Excerpted records
_____
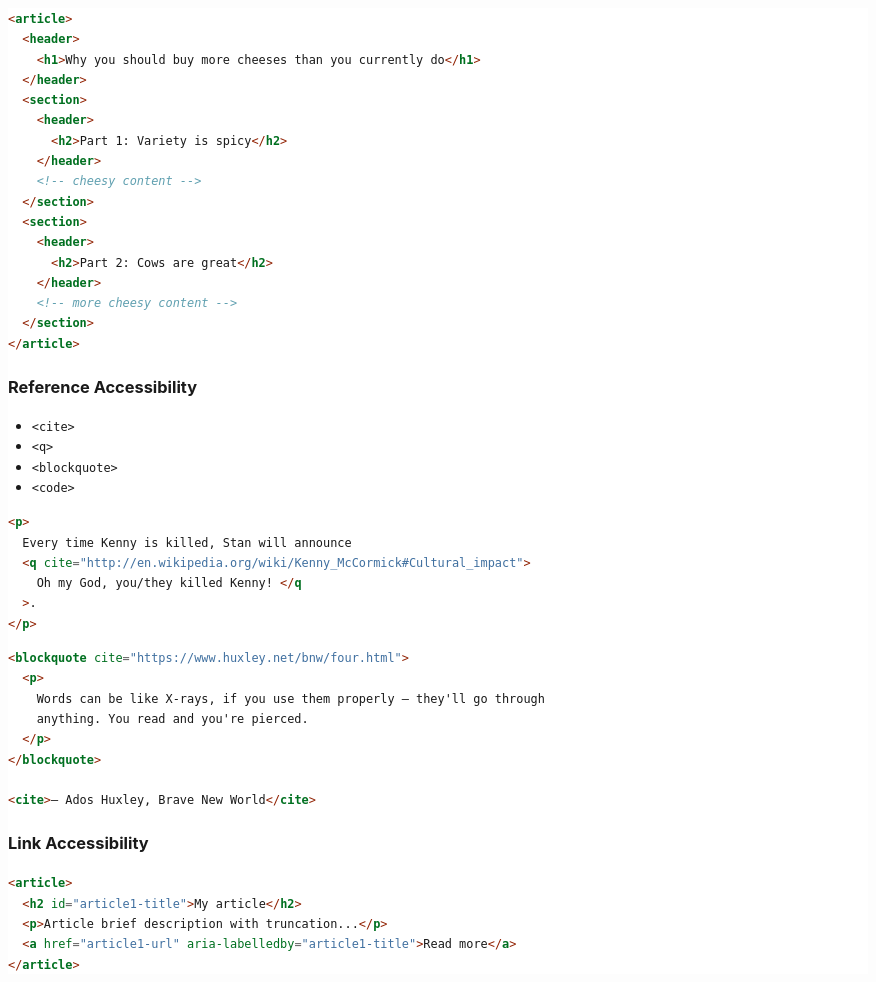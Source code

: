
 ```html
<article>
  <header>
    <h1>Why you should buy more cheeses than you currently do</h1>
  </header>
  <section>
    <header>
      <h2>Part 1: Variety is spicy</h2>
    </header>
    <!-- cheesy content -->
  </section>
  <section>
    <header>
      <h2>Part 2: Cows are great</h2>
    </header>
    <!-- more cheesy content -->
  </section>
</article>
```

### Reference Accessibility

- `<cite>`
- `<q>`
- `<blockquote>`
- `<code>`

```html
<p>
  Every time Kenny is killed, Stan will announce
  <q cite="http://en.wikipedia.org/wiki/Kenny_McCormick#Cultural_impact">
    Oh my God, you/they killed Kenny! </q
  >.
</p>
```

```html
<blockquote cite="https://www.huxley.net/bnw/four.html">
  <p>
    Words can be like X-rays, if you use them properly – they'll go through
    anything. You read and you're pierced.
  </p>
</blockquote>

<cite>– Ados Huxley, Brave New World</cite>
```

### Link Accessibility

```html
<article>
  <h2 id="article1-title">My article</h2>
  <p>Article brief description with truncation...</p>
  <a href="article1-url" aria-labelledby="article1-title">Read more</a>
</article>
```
_____
What you need to do
On how many lines of the data does the word "more" appear? Reply with the number alone.

Answer for this exercise
3